“祁不思祁不奇两兄弟离开星天监多年,至今下落不明,这件案子怕是要难了。”
距离星天监不远的街道上,徐启福整理着褶皱的衣衫,一边说道。
确实如此,一个消失十多年的人,想要调查起来,远比追查失踪人口要艰难。
而且,这还不是普通的失踪人口。
两人都是法师,十年前就是,这么多年过去,修为有没有更进一步,这一切都是未知。
而且星术师本身就是钻研法术的精英,这方面连星天监赖以生存的特技也帮不上什么忙。
简而言之,调查这案子,一切都要从零开始。
“我刚才看了下卷宗,上面关于这对孪生兄弟的介绍很少,他们是永治四十八年进的星天监,隔年惠宗皇帝驾崩,改年明德,距今三十一载...不,三十二载,根据侍院所说,祁家兄弟被发现遗弃在星天监山下时,年岁已有七。”
陈朝顿了顿:“现在我们起码知道祁家兄弟的年龄,三十八岁的男人正值壮年,加上他们本身的身份特殊,若是遁入江湖,不可能籍籍无名,总会有些线索,这方面我们可以着手。”
徐启福点了点头,表示认同,反应过来后,看向陈朝眼神些许赞赏:“果然带你来是对的,这件案子我看不出多少头绪,要靠你了。”
其实这案子不难,现在我们差的只是一条线,还有另一条线呢。
不过陈朝也知道这种想法只能想想。
另一条线牵扯到黑翎卫,与皇帝有关,玄清司权力再大,也不可能去调查皇帝,再说,身在中元,所有机构都是人家皇帝说了算。

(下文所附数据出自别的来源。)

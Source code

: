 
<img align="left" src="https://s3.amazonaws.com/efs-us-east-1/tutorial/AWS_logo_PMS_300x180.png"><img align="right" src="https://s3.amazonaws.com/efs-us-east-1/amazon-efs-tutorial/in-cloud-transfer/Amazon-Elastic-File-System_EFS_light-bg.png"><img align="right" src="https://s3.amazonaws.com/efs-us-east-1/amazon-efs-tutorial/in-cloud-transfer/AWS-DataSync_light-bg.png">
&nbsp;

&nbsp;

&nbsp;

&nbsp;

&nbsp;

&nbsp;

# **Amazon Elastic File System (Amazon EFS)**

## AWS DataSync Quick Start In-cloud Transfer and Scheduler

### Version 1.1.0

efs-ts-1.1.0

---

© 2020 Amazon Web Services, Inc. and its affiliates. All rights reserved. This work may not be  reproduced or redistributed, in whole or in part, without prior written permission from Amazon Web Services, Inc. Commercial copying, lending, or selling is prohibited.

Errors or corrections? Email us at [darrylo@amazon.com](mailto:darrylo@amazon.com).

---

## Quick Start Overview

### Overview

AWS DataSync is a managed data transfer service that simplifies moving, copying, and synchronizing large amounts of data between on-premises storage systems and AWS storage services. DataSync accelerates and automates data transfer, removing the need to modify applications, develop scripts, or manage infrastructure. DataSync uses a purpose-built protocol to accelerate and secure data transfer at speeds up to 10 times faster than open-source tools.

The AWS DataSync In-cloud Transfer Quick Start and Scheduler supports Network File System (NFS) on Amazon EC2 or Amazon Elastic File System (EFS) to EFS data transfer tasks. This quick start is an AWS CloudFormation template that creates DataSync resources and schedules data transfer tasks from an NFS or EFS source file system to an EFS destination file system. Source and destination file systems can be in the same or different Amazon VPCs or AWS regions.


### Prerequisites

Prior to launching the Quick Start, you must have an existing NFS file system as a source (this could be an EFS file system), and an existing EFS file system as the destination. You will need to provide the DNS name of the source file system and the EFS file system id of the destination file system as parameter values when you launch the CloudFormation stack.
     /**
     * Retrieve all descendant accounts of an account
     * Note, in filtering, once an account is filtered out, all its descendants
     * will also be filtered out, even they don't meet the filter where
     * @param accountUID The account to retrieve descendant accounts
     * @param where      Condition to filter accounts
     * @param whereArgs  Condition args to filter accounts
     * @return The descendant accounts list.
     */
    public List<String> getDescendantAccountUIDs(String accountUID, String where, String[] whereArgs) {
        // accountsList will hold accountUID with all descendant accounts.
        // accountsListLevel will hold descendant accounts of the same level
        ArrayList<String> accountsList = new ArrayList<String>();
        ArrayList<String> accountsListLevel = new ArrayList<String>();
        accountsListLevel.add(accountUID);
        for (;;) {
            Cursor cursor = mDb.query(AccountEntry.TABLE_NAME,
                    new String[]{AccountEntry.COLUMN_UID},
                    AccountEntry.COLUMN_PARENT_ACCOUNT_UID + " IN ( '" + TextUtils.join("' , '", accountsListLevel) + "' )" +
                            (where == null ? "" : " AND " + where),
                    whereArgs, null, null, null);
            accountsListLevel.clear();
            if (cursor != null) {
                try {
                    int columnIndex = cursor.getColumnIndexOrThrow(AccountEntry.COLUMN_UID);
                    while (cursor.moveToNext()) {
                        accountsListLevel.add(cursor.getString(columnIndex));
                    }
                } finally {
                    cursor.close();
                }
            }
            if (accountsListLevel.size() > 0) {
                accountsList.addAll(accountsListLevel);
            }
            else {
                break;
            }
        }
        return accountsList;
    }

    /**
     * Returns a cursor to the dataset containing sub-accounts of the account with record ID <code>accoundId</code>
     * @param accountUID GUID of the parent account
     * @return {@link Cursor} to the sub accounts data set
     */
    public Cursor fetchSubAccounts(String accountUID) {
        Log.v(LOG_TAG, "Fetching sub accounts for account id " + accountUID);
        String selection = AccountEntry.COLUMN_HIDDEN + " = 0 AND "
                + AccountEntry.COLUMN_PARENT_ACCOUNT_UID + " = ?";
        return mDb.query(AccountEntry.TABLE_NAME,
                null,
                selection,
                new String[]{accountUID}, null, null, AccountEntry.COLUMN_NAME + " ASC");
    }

陈朝沉吟了下:“那个,徐百师,卑职有个不成熟的想法。”
“不成熟的想法?说说看。”
陈朝纠结片刻,又摇摇头:“算了吧,当我没说过。”
“我说你这臭小子,诚心吊人胃口是不是?”
徐启福一瞪眼:“我现在以百师的身份命令你说,快点。”
“不是卑职不说,只是觉得这话说出来,可能会得罪某些人。”
听到这话,徐启福狐疑的打量陈朝,思忖了下:“说,这里没有别人,不论你说了什么,过后我都可以当做没发生,不会有第三人听到就是。”
四下扫了眼,没有别人。
这边得了保证,陈朝才抿抿嘴,措辞一番,说道:“这件事还要从花灯节那天出现的恶灵狱开始说起。”
徐启福点点头,颔首示意他继续。
“恶灵狱的布置,最初的目的是要贯穿整个京城,牵连甚广,只是因屠夫案夭折,但那些邪修依旧不顾一切强行激活不完整的恶灵狱,所求为何?
经过事件之后,有两样东西值得怀疑,其一恶灵果,这是恶灵狱的根本,其次还有怨力丸,此物在铜铃内凝聚,我怀疑这些都是提前布置好的,如果恶灵果是采集生灵血精而成,那怨力丸很可能就是另一种能量的呈现,而且邪修对怨力丸,远比恶灵果更重视,从他们的态度,不难猜出,邪修所求应是怨力丸,至于恶灵果,反而不如怨力丸重要。”
“当然,这是在邪修眼中,恶灵果或许另有他用,大概率和恶灵果本身有关。”
徐启福愣了下,细细思索后,迟疑道:“你是说,恶灵狱的参与者,有两批人?!”
“不错,这是我的推测,当然是暂时的,我是根据已有线索,做出一个符合逻辑的推理,邪修目的是怨力丸,而恶灵果的需求者,另有其人。”
“其实我一直都在考虑一件事,也是好奇,京城有人勾结邪修,甚至不惜以数万人民百姓的性命为代价,也要祸害一遍京城,究竟是什么样好处,才能让他们冒天下之大不韪这么做?”
陈朝顿了下:“可如果这样想,就可以解释很多不合理的地方,比如,为什么会有人想杀顾北,而在此之前却又与顾北合作,甚至要从玄清司手里救人,救人是在我们计划行动之前,之后是灭口。”
“简单点来说,幕后那些人之所以愿意选择与邪修合作,不可能是单纯好心,更不可能为了钱财,那么,他们必然会有更大的需求,打个比方,暂定这些人要的是恶灵果,那这件事就是两个巴掌,一拍即合,因为彼此都有共同利益需求。”